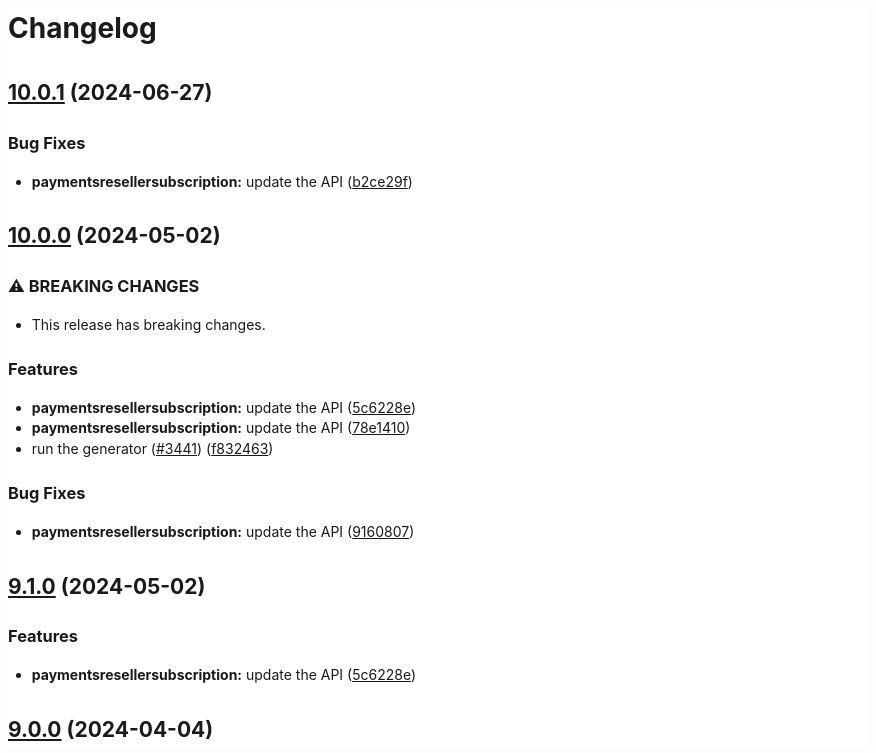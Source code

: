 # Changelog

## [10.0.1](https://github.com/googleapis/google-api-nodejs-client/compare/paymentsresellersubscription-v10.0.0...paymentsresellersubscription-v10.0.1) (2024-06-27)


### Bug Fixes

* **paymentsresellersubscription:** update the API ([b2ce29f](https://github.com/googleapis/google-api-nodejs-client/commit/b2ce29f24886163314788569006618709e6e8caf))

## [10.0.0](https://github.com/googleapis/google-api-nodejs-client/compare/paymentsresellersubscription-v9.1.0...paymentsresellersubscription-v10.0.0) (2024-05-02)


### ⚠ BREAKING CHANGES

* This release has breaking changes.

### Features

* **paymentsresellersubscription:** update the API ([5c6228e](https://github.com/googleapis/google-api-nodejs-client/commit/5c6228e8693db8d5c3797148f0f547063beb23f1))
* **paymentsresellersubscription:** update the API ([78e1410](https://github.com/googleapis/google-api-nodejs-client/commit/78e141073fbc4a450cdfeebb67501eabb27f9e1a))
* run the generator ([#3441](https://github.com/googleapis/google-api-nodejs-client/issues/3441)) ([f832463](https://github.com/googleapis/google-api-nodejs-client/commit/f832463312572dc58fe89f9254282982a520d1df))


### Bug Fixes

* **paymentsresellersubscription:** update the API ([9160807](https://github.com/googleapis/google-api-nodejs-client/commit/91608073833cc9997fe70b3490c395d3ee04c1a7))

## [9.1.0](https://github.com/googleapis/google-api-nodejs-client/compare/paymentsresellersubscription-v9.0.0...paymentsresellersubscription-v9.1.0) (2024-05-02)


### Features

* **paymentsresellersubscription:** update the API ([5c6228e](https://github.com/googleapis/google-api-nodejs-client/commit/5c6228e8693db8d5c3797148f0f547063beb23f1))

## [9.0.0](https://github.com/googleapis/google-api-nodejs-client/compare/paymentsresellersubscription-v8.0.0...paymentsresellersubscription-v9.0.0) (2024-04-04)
# # #
- **THE TASK**: In the listing, find each line with the string "commit" and copy it.

- **EXERCISE OUTPUT**:
* **paymentsresellersubscription:** update the API ([b2ce29f](https://github.com/googleapis/google-api-nodejs-client/commit/b2ce29f24886163314788569006618709e6e8caf))
* **paymentsresellersubscription:** update the API ([5c6228e](https://github.com/googleapis/google-api-nodejs-client/commit/5c6228e8693db8d5c3797148f0f547063beb23f1))
* **paymentsresellersubscription:** update the API ([78e1410](https://github.com/googleapis/google-api-nodejs-client/commit/78e141073fbc4a450cdfeebb67501eabb27f9e1a))
* run the generator ([#3441](https://github.com/googleapis/google-api-nodejs-client/issues/3441)) ([f832463](https://github.com/googleapis/google-api-nodejs-client/commit/f832463312572dc58fe89f9254282982a520d1df))
* **paymentsresellersubscription:** update the API ([9160807](https://github.com/googleapis/google-api-nodejs-client/commit/91608073833cc9997fe70b3490c395d3ee04c1a7))
* **paymentsresellersubscription:** update the API ([5c6228e](https://github.com/googleapis/google-api-nodejs-client/commit/5c6228e8693db8d5c3797148f0f547063beb23f1))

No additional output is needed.